Je trouve que Harari s'en sort avec brio. Il explique la réussite humaine grâce à un « super-pouvoir » qui nous distingue des autres espèces :
Cette capacité que les autres n'ont pas c'est
notre faculté à conjuguer nos forces dans des travaux collectifs, à coopérer pour faire des choses qu'on ne pourrait pas faire seuls ou en petits groupes.
Harari explique que cela est déterminé par notre capacité à inventer des histoires qui nous rassemblent. Ce qui permet aux hommes de fonctionner ensemble, de faire société, c'est leur croyance dans ces mêmes histoires. (Il faut entendre le mot « histoire » au sens large : l'histoire qui raconte qu'un bout de papier vaut 10 ou 20€, l'histoire qui raconte que c'est mieux si le peuple donne son avis en votant, l'histoire qui raconte que nous sommes dans le camp des « gentils » lors d'une guerre,…) Au fond, toutes nos valeurs sont des « histoires » auxquelles on veut croire et qui nous aident à vivre ensemble.
Dans cet ouvrage, Yuval Noah Harari remet, avec respect, les religions à leur place : il s'agit d'histoires qui permettent de « relier les hommes », de les souder par un récit commun, de les faire travailler ensemble pour des objectifs collectifs et éviter que l'intérêt individuel l'emporte sur celui du groupe. L'humain, seul, est un des animaux les plus fragiles qui soit. Les humains, ensemble, sont les animaux les plus puissants de la planète.
J'irai plus loin encore qu'Harari en précisant que la réalité est déterminée par le nombre de personnes qui croient à la même histoire. La richesse vient de la capacité à inventer une histoire à laquelle les gens adhèrent et la popularité vient de la capacité à devenir le héros d'une histoire.

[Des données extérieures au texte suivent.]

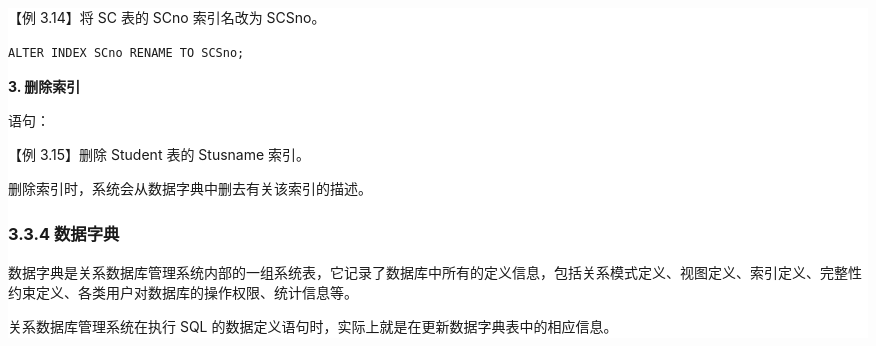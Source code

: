 【例 3.14】将 SC 表的 SCno 索引名改为 SCSno。

```
ALTER INDEX SCno RENAME TO SCSno;
```

**3\. 删除索引**

语句：

【例 3.15】删除 Student 表的 Stusname 索引。

删除索引时，系统会从数据字典中删去有关该索引的描述。

### 3.3.4 数据字典

数据字典是关系数据库管理系统内部的一组系统表，它记录了数据库中所有的定义信息，包括关系模式定义、视图定义、索引定义、完整性约束定义、各类用户对数据库的操作权限、统计信息等。

关系数据库管理系统在执行 SQL 的数据定义语句时，实际上就是在更新数据字典表中的相应信息。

Les explications sont très claires et pédagogiques. le ton est celui d'un professeur bienveillant qui enseigne à des enfants d'une dizaine d'années. Il s'agit d'une « non-fiction narrative » agréablement illustrée par les dessins de qualité de
Ricard Zaplana Ruiz. Je pense que ce livre est accessible à partir de 8 ans mais il est, à mon avis, fait pour être lu par des adultes à des enfants. Pourquoi ? Parce que le ton s'adresse clairement à des enfants mais le contenu du message s'adresse largement autant à des adultes. Je vais plus loin : je pense que si la majorité des adultes avaient les connaissances qui sont présentes dans cet ouvrage, le monde fonctionnerait bien autrement. Cet ouvrage peut être le point de départ de tout enseignement concernant la préhistoire, l'évolution, l'archéologie mais aussi l'économie, la philosophie ou la sociologie. Il est une invitation à l'ouverture d'esprit, à la tolérance, à la réflexion sur le sens de la vie. C'est un livre d'utilité publique qui a sa place dans tous les CDI et dans toutes les bibliothèques.

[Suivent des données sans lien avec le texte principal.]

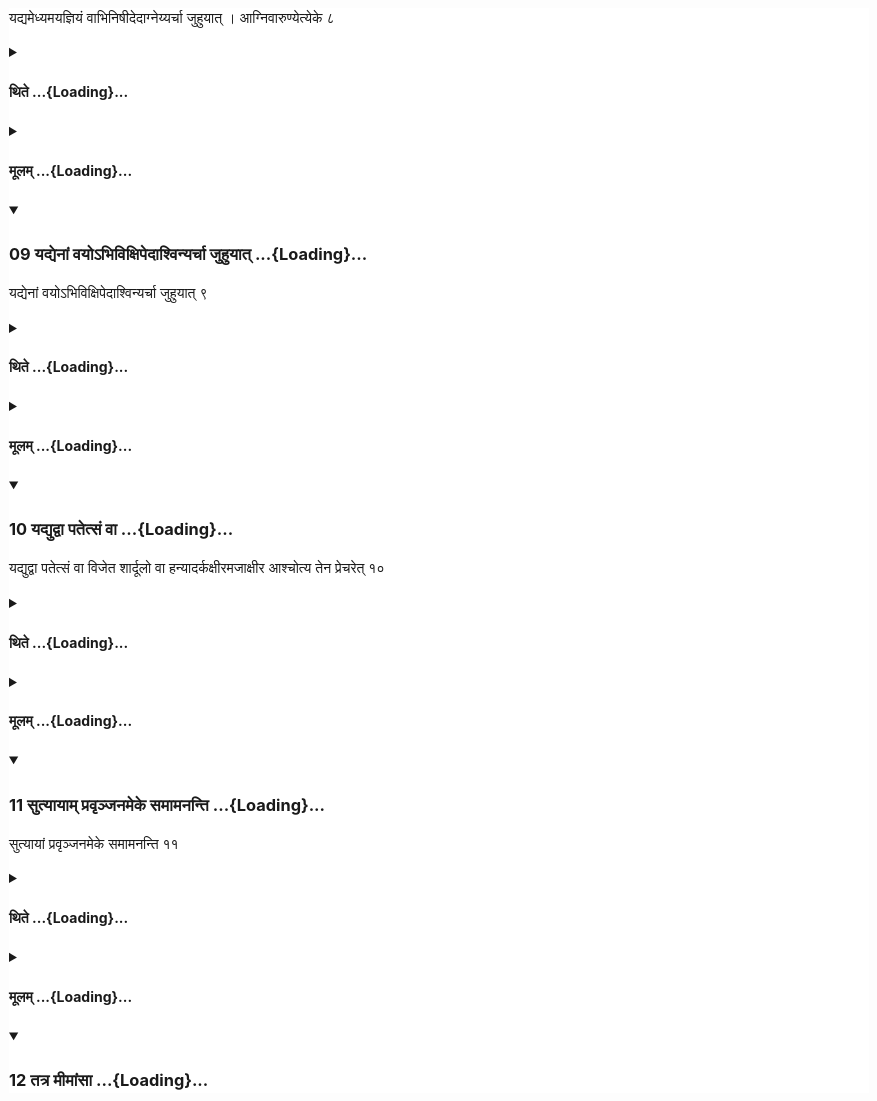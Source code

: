 यद्यमेध्यमयज्ञियं वाभिनिषीदेदाग्नेय्यर्चा जुहुयात् । आग्निवारुण्येत्येके ८
</details>
</div>
<div class="js_include collapsed" newlevelforh1="4" title="थिते" unfilled url="/vedAH_yajuH/taittirIyam/sUtram/ApastambaH/shrautam/thite/15/18/08_yadyamedhyamayajniyaM_vAbhiniShIdedAgneyyarchA_juhuyAt.md">
<details><summary><h4>थिते ...{Loading}...</h4></summary></details>
</div>
<div class="js_include collapsed" newlevelforh1="4" title="मूलम्" unfilled url="/vedAH_yajuH/taittirIyam/sUtram/ApastambaH/shrautam/mUlam/15/18/08_yadyamedhyamayajniyaM_vAbhiniShIdedAgneyyarchA_juhuyAt.md">
<details><summary><h4>मूलम् ...{Loading}...</h4></summary></details>
</div>
<div class="js_include" includetitle="true" newlevelforh1="3" unfilled url="/vedAH_yajuH/taittirIyam/sUtram/ApastambaH/shrautam/vishvAsa-prastutiH/15/18/09_yadyenAM_vayo-bhivixipedAshvinyarchA_juhuyAt.md">
<details open><summary><h3>09 यद्येनां वयोऽभिविक्षिपेदाश्विन्यर्चा जुहुयात् ...{Loading}...</h3></summary>

यद्येनां वयोऽभिविक्षिपेदाश्विन्यर्चा जुहुयात् ९
</details>
</div>
<div class="js_include collapsed" newlevelforh1="4" title="थिते" unfilled url="/vedAH_yajuH/taittirIyam/sUtram/ApastambaH/shrautam/thite/15/18/09_yadyenAM_vayo-bhivixipedAshvinyarchA_juhuyAt.md">
<details><summary><h4>थिते ...{Loading}...</h4></summary></details>
</div>
<div class="js_include collapsed" newlevelforh1="4" title="मूलम्" unfilled url="/vedAH_yajuH/taittirIyam/sUtram/ApastambaH/shrautam/mUlam/15/18/09_yadyenAM_vayo-bhivixipedAshvinyarchA_juhuyAt.md">
<details><summary><h4>मूलम् ...{Loading}...</h4></summary></details>
</div>
<div class="js_include" includetitle="true" newlevelforh1="3" unfilled url="/vedAH_yajuH/taittirIyam/sUtram/ApastambaH/shrautam/vishvAsa-prastutiH/15/18/10_yadyudvA_patetsaM_vA.md">
<details open><summary><h3>10 यद्युद्वा पतेत्सं वा ...{Loading}...</h3></summary>

यद्युद्वा पतेत्सं वा विजेत शार्दूलो वा हन्यादर्कक्षीरमजाक्षीर आश्चोत्य तेन प्रेचरेत् १०
</details>
</div>
<div class="js_include collapsed" newlevelforh1="4" title="थिते" unfilled url="/vedAH_yajuH/taittirIyam/sUtram/ApastambaH/shrautam/thite/15/18/10_yadyudvA_patetsaM_vA.md">
<details><summary><h4>थिते ...{Loading}...</h4></summary></details>
</div>
<div class="js_include collapsed" newlevelforh1="4" title="मूलम्" unfilled url="/vedAH_yajuH/taittirIyam/sUtram/ApastambaH/shrautam/mUlam/15/18/10_yadyudvA_patetsaM_vA.md">
<details><summary><h4>मूलम् ...{Loading}...</h4></summary></details>
</div>
<div class="js_include" includetitle="true" newlevelforh1="3" unfilled url="/vedAH_yajuH/taittirIyam/sUtram/ApastambaH/shrautam/vishvAsa-prastutiH/15/18/11_sutyAyAm_pravRnjanameke_samAmananti.md">
<details open><summary><h3>11 सुत्यायाम् प्रवृञ्जनमेके समामनन्ति ...{Loading}...</h3></summary>

सुत्यायां प्रवृञ्जनमेके समामनन्ति ११
</details>
</div>
<div class="js_include collapsed" newlevelforh1="4" title="थिते" unfilled url="/vedAH_yajuH/taittirIyam/sUtram/ApastambaH/shrautam/thite/15/18/11_sutyAyAm_pravRnjanameke_samAmananti.md">
<details><summary><h4>थिते ...{Loading}...</h4></summary></details>
</div>
<div class="js_include collapsed" newlevelforh1="4" title="मूलम्" unfilled url="/vedAH_yajuH/taittirIyam/sUtram/ApastambaH/shrautam/mUlam/15/18/11_sutyAyAm_pravRnjanameke_samAmananti.md">
<details><summary><h4>मूलम् ...{Loading}...</h4></summary></details>
</div>
<div class="js_include" includetitle="true" newlevelforh1="3" unfilled url="/vedAH_yajuH/taittirIyam/sUtram/ApastambaH/shrautam/vishvAsa-prastutiH/15/18/12_tatra_mImAMsA.md">
<details open><summary><h3>12 तत्र मीमांसा ...{Loading}...</h3></summary>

Il est des livres qui vous permettent de voir les choses sous un angle que vous n'aviez jamais eu avant. Ils bouleversent définitivement une petite part de notre vision du monde mais une petite part fondamentale, comme s'il y avait un avant et un après leur lecture. « Nous, les indomptables », pourtant ciblé sur un jeune public, est de ceux-là.